Bezant is building what it says is the end-to-end distribution and payment platform which, as such, should be beneficial to both the end-users as well as service providers like networks, game developers and video streaming sites. The reason for this is simple – all parties benefit from lower transaction costs.

According to Bezant’s white paper, major players such as Apple’s App Store almost exclusively work to the benefit of big companies, with 94 percent of total revenues going to just one percent of content developers. On the other hand, we have fledgling providers that are left with less than 50 percent of their net revenues once marketing fees and Apple’s commissions have been deducted.

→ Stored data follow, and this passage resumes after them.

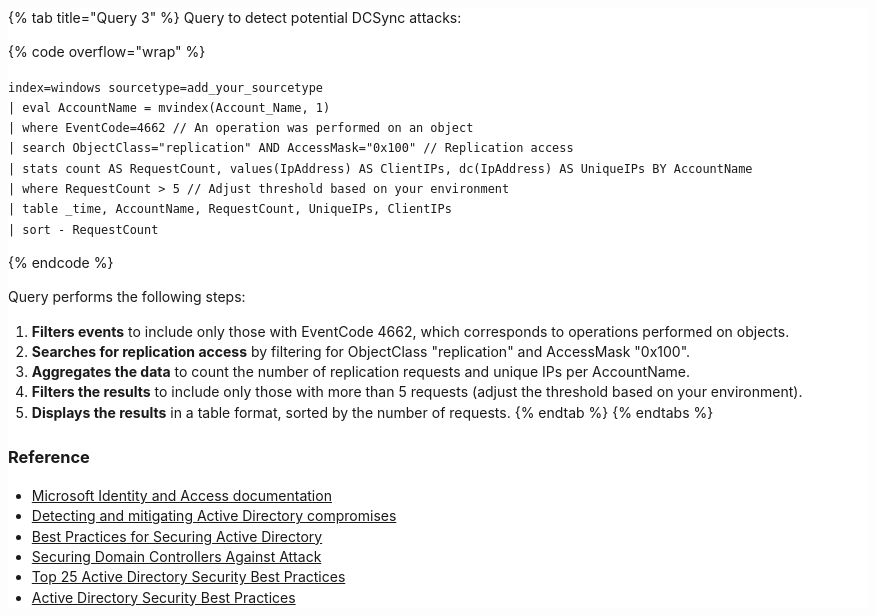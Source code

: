 {% tab title="Query 3" %}
Query to detect potential DCSync attacks:

{% code overflow="wrap" %}
```splunk-spl
index=windows sourcetype=add_your_sourcetype
| eval AccountName = mvindex(Account_Name, 1)
| where EventCode=4662 // An operation was performed on an object
| search ObjectClass="replication" AND AccessMask="0x100" // Replication access
| stats count AS RequestCount, values(IpAddress) AS ClientIPs, dc(IpAddress) AS UniqueIPs BY AccountName
| where RequestCount > 5 // Adjust threshold based on your environment
| table _time, AccountName, RequestCount, UniqueIPs, ClientIPs
| sort - RequestCount
```
{% endcode %}

Query performs the following steps:

1. **Filters events** to include only those with EventCode 4662, which corresponds to operations performed on objects.
2. **Searches for replication access** by filtering for ObjectClass "replication" and AccessMask "0x100".
3. **Aggregates the data** to count the number of replication requests and unique IPs per AccountName.
4. **Filters the results** to include only those with more than 5 requests (adjust the threshold based on your environment).
5. **Displays the results** in a table format, sorted by the number of requests.
{% endtab %}
{% endtabs %}

### Reference

* [Microsoft Identity and Access documentation](https://learn.microsoft.com/en-au/windows-server/identity/identity-and-access)
* [Detecting and mitigating Active Directory compromises](https://www.cyber.gov.au/resources-business-and-government/maintaining-devices-and-systems/system-hardening-and-administration/system-hardening/detecting-and-mitigating-active-directory-compromises?ref=search)
* [Best Practices for Securing Active Directory](https://learn.microsoft.com/en-us/windows-server/identity/ad-ds/plan/security-best-practices/best-practices-for-securing-active-directory)
* [Securing Domain Controllers Against Attack](https://learn.microsoft.com/en-us/windows-server/identity/ad-ds/plan/security-best-practices/securing-domain-controllers-against-attack)
* [Top 25 Active Directory Security Best Practices](https://activedirectorypro.com/active-directory-security-best-practices/)
* [Active Directory Security Best Practices](https://www.netwrix.com/active-directory-best-practices.html)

The company goes on to cite research from Statista which values the digital payments industry at $3.6 trillion this year, and projected to grow at a compound rate of 13.5 percent each year until 2022. Additionally, the proportion of smartphone transactions is also increasing, and Bezant intends to ensure all of those payments can be “borderless.”

Instantaneous, global & convenient

Bezant’s blockchain platform will be available through the Jehmi Payment Network, which can aggregate “hundreds of payment methods” in one place. It believes this approach could transcend limitations found in emerging markets and empower sellers with the tools they need to maximize revenues.

In that sense, Bezant will let service and content providers — as well as online stores — to accept cash payments, bank transfers, prepaid cards and billing through SMS; as well as using Bezant’s own tokens. The last payment method doesn’t include transfer fees in a hope to spur adoption. Also, there will be a hard wallet feature to make sure said Bezant tokens can be stored safely offline.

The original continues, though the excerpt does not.